YOUR OBJECTIVE: List all lines in the material below that contain "large".
BEGIN INPUT DATA
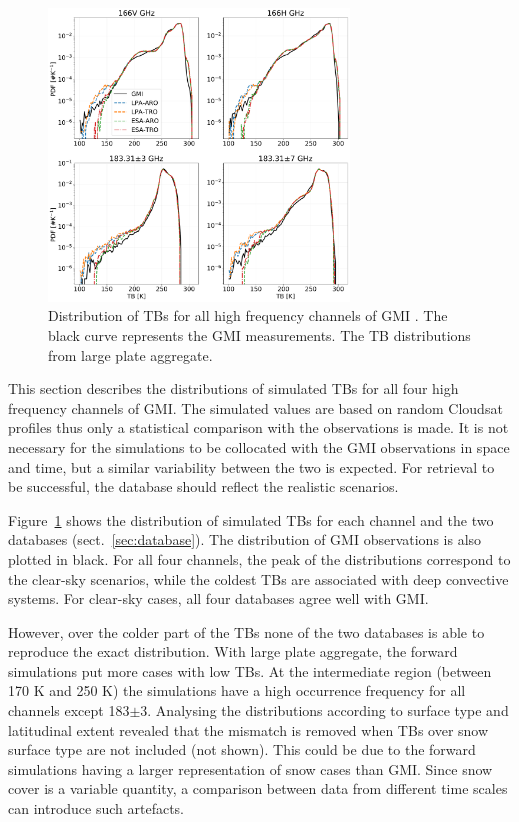 \documentclass[amt, manuscript]{copernicus}
\begin{document}
\begin{figure}[t]
	\includegraphics[width=8cm]{Figures/PDF_TB_jan.pdf}
	\caption{Distribution of TBs for all high frequency channels of GMI . The black curve represents the GMI measurements. The TB distributions from large plate aggregate.}
	\label{fig:hist_TB}
\end{figure}


This section describes the distributions of simulated TBs for all four high frequency channels of GMI. The simulated values are based on random Cloudsat profiles thus only a statistical comparison with the observations is made. It is not necessary for the simulations to be collocated with the GMI observations in space and time, but a similar variability between the two is expected. For retrieval to be successful, the database should reflect the realistic scenarios. 

Figure~\ref{fig:hist_TB} shows the distribution of simulated TBs for each channel and the two databases (sect.~\ref{sec:database}). The distribution of GMI observations is also plotted in black. For all four channels, the peak of the distributions correspond to the clear-sky scenarios, while the coldest TBs are associated with deep convective systems. For clear-sky cases, all four databases agree well with GMI.

However, over the colder part of the TBs none of the two databases is able to reproduce the exact distribution. With large plate aggregate, the forward simulations put more cases with low TBs. At the intermediate region (between 170\,\,K and 250\,\,K) the simulations have a high occurrence frequency for all channels except 183$\pm$3. Analysing the distributions according to surface type and latitudinal extent revealed that the mismatch is removed when TBs over snow surface type are not included (not shown). This could be due to the forward simulations having a larger representation of snow cases than GMI. Since snow cover is a variable quantity, a comparison between data from different time scales can introduce such artefacts. 
\end{document}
END INPUT DATA
OUTPUT BELOW:
	\caption{Distribution of TBs for all high frequency channels of GMI . The black curve represents the GMI measurements. The TB distributions from large plate aggregate.}
However, over the colder part of the TBs none of the two databases is able to reproduce the exact distribution. With large plate aggregate, the forward simulations put more cases with low TBs. At the intermediate region (between 170\,\,K and 250\,\,K) the simulations have a high occurrence frequency for all channels except 183$\pm$3. Analysing the distributions according to surface type and latitudinal extent revealed that the mismatch is removed when TBs over snow surface type are not included (not shown). This could be due to the forward simulations having a larger representation of snow cases than GMI. Since snow cover is a variable quantity, a comparison between data from different time scales can introduce such artefacts. 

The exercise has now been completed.